• [Brief] When a line of the records contains "expansion", copy it.

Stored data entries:

■ ■ ■ ■ ■ ■ ■

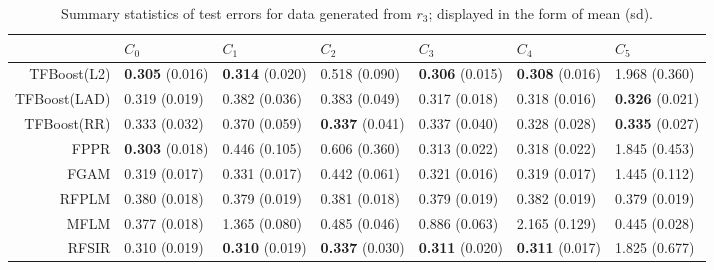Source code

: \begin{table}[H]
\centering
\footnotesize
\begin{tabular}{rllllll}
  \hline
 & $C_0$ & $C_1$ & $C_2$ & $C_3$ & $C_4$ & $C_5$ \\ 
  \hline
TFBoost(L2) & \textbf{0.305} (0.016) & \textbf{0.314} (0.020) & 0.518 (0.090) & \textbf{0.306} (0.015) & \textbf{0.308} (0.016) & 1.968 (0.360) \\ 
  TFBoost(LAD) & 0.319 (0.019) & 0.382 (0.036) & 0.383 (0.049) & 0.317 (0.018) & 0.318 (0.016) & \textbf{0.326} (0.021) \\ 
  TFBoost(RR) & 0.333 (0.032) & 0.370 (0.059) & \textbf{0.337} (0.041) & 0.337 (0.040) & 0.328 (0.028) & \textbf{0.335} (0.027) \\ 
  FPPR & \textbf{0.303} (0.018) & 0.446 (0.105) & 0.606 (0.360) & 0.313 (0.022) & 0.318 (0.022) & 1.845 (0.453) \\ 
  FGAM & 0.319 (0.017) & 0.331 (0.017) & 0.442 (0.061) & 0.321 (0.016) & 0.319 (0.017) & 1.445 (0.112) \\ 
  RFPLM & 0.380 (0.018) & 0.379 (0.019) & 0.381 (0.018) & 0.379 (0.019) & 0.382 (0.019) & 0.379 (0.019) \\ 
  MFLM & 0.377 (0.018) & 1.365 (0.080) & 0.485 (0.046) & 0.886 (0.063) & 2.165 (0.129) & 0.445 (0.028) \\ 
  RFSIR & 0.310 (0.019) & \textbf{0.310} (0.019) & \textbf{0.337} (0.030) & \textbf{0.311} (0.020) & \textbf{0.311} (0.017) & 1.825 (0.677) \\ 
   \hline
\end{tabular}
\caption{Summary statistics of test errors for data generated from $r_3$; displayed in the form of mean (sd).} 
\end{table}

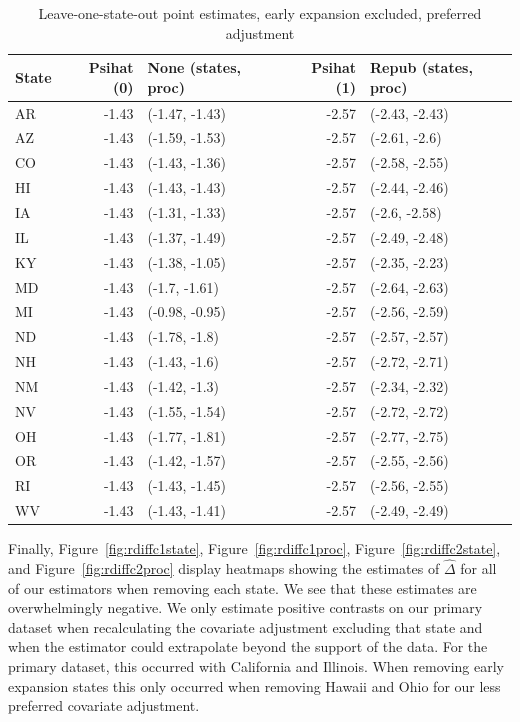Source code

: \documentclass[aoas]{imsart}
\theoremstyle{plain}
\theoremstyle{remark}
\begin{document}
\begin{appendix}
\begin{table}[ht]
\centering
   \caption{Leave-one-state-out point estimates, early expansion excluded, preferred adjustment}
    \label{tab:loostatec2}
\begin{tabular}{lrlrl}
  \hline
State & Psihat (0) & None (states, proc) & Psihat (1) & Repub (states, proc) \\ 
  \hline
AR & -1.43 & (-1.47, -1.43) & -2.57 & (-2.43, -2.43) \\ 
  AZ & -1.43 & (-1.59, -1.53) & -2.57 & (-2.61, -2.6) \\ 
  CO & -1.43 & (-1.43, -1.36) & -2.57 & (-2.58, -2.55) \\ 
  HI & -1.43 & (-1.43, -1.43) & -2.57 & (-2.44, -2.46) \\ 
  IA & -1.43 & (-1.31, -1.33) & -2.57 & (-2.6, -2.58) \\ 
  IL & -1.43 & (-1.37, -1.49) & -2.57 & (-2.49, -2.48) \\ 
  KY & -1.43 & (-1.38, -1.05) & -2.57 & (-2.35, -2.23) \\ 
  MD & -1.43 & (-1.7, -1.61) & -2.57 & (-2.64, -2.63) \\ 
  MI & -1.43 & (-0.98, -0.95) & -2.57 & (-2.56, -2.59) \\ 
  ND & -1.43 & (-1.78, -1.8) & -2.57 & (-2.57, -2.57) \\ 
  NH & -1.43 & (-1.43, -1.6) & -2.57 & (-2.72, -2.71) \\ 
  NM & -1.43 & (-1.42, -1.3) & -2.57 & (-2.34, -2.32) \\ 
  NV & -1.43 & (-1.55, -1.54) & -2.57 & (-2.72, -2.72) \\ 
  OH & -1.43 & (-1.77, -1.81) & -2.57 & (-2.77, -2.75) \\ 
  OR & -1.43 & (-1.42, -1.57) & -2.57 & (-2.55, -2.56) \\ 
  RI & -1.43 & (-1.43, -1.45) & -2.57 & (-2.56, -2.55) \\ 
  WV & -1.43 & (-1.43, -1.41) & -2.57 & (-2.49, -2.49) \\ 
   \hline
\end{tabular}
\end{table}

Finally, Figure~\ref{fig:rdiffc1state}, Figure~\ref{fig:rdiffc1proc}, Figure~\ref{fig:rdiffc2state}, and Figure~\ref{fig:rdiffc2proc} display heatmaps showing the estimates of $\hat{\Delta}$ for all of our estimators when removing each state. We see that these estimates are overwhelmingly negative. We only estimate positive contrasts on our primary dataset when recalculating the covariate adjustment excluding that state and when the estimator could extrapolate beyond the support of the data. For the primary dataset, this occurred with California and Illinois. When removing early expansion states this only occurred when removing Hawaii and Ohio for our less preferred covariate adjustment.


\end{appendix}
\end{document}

■ ■ ■ ■ ■ ■ ■

• [Problem solution]
   \caption{Leave-one-state-out point estimates, early expansion excluded, preferred adjustment}
Finally, Figure~\ref{fig:rdiffc1state}, Figure~\ref{fig:rdiffc1proc}, Figure~\ref{fig:rdiffc2state}, and Figure~\ref{fig:rdiffc2proc} display heatmaps showing the estimates of $\hat{\Delta}$ for all of our estimators when removing each state. We see that these estimates are overwhelmingly negative. We only estimate positive contrasts on our primary dataset when recalculating the covariate adjustment excluding that state and when the estimator could extrapolate beyond the support of the data. For the primary dataset, this occurred with California and Illinois. When removing early expansion states this only occurred when removing Hawaii and Ohio for our less preferred covariate adjustment.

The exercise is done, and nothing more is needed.